— TASK GOAL —
Please transcribe, exactly, the line that contains "Users can add" and every line after it to the end of the records, and nothing else.

Data excerpts:
══════════════════════════════
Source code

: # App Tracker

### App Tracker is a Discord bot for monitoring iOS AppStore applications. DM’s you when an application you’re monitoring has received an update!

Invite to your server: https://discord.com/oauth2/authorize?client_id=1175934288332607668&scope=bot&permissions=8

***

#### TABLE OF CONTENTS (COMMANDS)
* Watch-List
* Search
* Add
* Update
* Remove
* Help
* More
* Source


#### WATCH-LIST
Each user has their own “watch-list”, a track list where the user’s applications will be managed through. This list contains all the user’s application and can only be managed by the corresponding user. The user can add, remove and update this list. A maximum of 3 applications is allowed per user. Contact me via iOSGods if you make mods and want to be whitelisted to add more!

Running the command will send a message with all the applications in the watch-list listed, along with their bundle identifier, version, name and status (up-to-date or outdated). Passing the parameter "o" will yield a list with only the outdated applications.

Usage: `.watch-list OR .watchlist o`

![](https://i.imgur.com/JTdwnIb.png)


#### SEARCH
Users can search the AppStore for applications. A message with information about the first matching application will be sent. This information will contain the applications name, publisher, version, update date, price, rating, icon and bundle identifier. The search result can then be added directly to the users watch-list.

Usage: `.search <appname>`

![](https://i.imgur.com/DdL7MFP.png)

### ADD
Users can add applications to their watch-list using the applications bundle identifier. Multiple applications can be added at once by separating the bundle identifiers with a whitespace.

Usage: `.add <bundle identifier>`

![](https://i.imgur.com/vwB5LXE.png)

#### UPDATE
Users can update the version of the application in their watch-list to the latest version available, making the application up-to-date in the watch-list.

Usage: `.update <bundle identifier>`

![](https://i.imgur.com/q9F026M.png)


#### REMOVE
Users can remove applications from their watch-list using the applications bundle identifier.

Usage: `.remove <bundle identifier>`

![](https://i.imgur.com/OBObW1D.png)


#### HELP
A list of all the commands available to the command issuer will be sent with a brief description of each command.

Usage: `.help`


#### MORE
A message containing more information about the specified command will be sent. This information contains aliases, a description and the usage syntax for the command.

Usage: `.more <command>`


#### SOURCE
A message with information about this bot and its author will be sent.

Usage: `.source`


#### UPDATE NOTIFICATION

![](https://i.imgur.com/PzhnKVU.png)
══════════════════════════════
— RESULT OF THE TASK —
Users can add applications to their watch-list using the applications bundle identifier. Multiple applications can be added at once by separating the bundle identifiers with a whitespace.

Usage: `.add <bundle identifier>`

![](https://i.imgur.com/vwB5LXE.png)

#### UPDATE
Users can update the version of the application in their watch-list to the latest version available, making the application up-to-date in the watch-list.

Usage: `.update <bundle identifier>`

![](https://i.imgur.com/q9F026M.png)


#### REMOVE
Users can remove applications from their watch-list using the applications bundle identifier.

Usage: `.remove <bundle identifier>`

![](https://i.imgur.com/OBObW1D.png)


#### HELP
A list of all the commands available to the command issuer will be sent with a brief description of each command.

Usage: `.help`


#### MORE
A message containing more information about the specified command will be sent. This information contains aliases, a description and the usage syntax for the command.

Usage: `.more <command>`


#### SOURCE
A message with information about this bot and its author will be sent.

Usage: `.source`


#### UPDATE NOTIFICATION

![](https://i.imgur.com/PzhnKVU.png)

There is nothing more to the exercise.